I plan to submit something around Pangeo and CNES stuf for ADASS. I’ll recycle some already used slides I have. I think Astronomical community will and actualy is already benefitting from Pangeo ecosystem through some examples I’ve seen.

I wonder if anyone else would be interested?

You might check in with Stuart Mumford stuart@cadair.com . He did some early work with Pangeo and knows some other people in this space.

Despite some early activity, Pangeo has never gotten much traction in astro applications. I never understood why. I may have to do with the dependence on astropy and the FITS format. Neither of these is particularly compatible with the Pangeo (xarray + dask + netCDF/zarr) stack.

I was wondering if this early work had been continued, it is a pitty it has not…
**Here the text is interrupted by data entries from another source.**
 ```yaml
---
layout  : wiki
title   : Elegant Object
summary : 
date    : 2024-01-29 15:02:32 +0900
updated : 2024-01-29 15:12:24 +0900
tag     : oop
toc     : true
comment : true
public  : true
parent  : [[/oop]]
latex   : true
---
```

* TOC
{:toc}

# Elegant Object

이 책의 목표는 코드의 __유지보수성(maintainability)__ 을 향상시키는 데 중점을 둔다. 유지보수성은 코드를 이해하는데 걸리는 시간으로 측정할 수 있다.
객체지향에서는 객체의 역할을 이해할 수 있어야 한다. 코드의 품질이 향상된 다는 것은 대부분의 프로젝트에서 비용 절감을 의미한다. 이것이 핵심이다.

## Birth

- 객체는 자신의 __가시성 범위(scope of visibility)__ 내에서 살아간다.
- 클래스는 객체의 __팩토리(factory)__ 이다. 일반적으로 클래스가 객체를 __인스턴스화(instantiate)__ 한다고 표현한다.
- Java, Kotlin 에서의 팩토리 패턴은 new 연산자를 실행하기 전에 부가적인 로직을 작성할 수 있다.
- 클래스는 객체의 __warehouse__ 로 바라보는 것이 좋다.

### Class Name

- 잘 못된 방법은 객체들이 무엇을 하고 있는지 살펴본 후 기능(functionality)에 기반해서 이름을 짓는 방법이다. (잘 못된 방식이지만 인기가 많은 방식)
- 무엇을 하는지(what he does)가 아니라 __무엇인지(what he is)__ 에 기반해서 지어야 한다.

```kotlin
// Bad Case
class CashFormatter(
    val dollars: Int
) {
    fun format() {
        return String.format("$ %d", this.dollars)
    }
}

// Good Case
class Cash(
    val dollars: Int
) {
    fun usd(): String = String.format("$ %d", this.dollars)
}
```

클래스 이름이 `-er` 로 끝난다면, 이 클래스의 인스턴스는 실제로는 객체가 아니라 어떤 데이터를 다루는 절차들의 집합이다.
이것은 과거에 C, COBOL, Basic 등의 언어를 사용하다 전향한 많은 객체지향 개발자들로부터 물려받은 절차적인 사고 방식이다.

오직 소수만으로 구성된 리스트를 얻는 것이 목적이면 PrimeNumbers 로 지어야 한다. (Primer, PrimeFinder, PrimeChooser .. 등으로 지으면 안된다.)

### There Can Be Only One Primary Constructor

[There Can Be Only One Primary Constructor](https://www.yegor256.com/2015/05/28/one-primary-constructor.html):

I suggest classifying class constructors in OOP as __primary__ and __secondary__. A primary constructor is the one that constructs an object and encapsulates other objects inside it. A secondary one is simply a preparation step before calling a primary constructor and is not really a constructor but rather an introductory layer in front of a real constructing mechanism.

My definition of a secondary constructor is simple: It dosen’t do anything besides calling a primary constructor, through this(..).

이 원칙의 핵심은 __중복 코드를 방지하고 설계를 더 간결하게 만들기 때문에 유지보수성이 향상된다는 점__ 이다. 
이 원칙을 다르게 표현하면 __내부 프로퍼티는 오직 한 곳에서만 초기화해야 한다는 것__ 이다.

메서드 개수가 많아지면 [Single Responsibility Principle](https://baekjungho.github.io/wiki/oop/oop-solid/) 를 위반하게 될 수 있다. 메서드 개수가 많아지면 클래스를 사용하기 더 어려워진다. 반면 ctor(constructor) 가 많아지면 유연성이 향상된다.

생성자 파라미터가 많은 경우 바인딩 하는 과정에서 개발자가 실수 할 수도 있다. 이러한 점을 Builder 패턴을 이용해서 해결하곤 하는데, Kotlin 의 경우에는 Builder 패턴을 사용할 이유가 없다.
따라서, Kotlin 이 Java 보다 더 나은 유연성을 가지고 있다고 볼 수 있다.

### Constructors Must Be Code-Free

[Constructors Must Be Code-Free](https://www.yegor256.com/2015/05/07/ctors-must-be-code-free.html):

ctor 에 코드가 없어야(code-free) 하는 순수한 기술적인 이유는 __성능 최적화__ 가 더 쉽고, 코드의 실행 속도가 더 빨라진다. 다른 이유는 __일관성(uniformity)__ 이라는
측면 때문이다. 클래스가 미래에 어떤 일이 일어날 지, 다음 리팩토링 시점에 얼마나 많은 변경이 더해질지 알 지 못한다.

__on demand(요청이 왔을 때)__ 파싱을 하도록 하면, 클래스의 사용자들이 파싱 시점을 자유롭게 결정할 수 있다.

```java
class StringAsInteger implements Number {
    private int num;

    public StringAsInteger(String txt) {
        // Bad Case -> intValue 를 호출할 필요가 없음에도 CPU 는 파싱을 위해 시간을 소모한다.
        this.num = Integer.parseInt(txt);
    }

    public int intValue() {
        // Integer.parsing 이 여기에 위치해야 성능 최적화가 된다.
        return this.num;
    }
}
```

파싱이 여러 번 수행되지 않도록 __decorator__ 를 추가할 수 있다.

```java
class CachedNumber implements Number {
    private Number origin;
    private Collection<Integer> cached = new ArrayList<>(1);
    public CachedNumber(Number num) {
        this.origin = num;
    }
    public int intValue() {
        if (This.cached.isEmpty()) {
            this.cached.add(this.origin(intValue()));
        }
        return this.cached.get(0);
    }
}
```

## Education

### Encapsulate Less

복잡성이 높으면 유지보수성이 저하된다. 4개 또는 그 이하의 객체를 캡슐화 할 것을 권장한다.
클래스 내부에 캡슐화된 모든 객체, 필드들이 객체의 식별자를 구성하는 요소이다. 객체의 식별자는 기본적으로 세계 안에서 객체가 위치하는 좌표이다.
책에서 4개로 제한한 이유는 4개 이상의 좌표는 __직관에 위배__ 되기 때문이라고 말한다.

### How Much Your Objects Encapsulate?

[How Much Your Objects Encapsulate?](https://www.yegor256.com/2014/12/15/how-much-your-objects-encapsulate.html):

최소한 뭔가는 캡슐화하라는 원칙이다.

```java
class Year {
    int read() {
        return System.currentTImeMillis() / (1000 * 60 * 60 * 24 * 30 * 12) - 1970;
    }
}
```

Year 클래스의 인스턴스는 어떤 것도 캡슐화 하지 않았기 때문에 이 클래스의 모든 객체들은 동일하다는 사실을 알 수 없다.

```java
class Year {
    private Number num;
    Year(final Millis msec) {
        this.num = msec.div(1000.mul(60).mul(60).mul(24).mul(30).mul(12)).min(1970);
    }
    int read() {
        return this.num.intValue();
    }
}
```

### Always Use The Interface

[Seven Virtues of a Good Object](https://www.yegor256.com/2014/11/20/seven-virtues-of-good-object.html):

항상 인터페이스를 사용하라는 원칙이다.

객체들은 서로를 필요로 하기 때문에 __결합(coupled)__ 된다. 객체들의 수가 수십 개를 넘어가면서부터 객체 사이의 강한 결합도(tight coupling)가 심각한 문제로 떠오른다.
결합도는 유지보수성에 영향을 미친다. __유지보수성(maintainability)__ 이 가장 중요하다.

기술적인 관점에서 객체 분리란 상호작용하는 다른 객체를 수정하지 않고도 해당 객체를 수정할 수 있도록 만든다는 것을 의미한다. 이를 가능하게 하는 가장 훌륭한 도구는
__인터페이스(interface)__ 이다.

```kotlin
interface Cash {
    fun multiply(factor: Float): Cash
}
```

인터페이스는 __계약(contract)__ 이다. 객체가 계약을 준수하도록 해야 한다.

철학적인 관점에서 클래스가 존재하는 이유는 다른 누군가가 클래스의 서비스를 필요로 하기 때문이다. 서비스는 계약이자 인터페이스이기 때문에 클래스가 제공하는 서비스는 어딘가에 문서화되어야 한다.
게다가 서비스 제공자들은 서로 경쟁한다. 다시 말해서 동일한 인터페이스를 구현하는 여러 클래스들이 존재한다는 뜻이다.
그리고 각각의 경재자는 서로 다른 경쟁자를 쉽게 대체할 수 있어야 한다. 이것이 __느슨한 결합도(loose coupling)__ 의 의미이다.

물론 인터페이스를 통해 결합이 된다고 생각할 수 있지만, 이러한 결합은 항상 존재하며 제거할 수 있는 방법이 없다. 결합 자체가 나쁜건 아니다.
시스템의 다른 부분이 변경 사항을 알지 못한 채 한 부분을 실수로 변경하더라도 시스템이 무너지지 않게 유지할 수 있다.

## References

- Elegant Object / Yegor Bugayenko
I tried to re-run https://github.com/pangeo-data/pangeo-astro-examples, notebook is starting (which I was grateful for), but it still uses Dask-kubernetes, and I think this is not working anymore (I’ve not been able to follow all the dask-gateway and hub refactoring work !!).

Anyway, I’ve submitted something with recycled content:
https://adass2020.es/adass2020/talk/review/SKDCEQ8RMRUGZMHLZCFEA9Y8HMNKV97Y

I’ll try to contact Stuart Mumford and Will Barnes.

1 Like

Hi @geynard! Thanks for roping us in on this.

Ryan is basically right. The layout of our data is certainly an impediment to the sort of workflows that Pangeo has enabled in the Earth sciences, particularly in the cloud. We are tied to the FITS format for the foreseeable future and there has not been a ton of progress into understanding how this data format can be used with more scalable compute, either on HPC or in the cloud.

I cannot speak much for the nighttime astronomy community, but there is definitely interest in the solar physics community, especially among ECRs, in these types of workflows. If you’re looking for examples to add to a talk, I gave a poster on using Dask (and dask-jobqueue) to accelerate EUV image analysis on HPC (specifically NASA Pleiades). You can find the ADS entry here and a PDF of the poster here. A lot of these ideas were born out of the early work that Stuart and I, assisted by Matt and others, did with the demo Pangeo cluster a few years ago.

Also, I tried to click the link to your talk abstract but it is giving me a 404.

Thanks @wtbarnes for your inputs.

It seems the sharing link provided is not working, but there’snot much I can do. Anyway there’s not much in it. I’ll have a close look to your resources, thanks !

There’s a lot of interest at CNES from astronomy missions like LISA or ATHENA, at least for Jupyter but also for scalable compute. And I think pointing the problem of FITS format is important.

Note that intake-astro offers dask-parallel access to uncompressed FITS tables and arrays, so long as they are simple types (i.e., no embedded arrays in rows). The pangeo-astro derived example notebook above ( @wtbarnes ) used a similar, but more specific approach. Yes, this is outside of typical xarray, but the general needs are rather similar to pangeo’s. The one big difference really, is the use of generalised, curved coordinate systems specified as analytic matrices (WCS), rather than arrays of coordinate labels. That ends up not mattering for many of the processing tasks that astros actually do, such as merging many images into a master image with rejection.

I know there is or had been efforts in astropy to use dask directly too, but I don’t know the current status there.

I’d be happy to offer some thoughts from an ex-astro’s point of view, but I probably can’t contribute effort.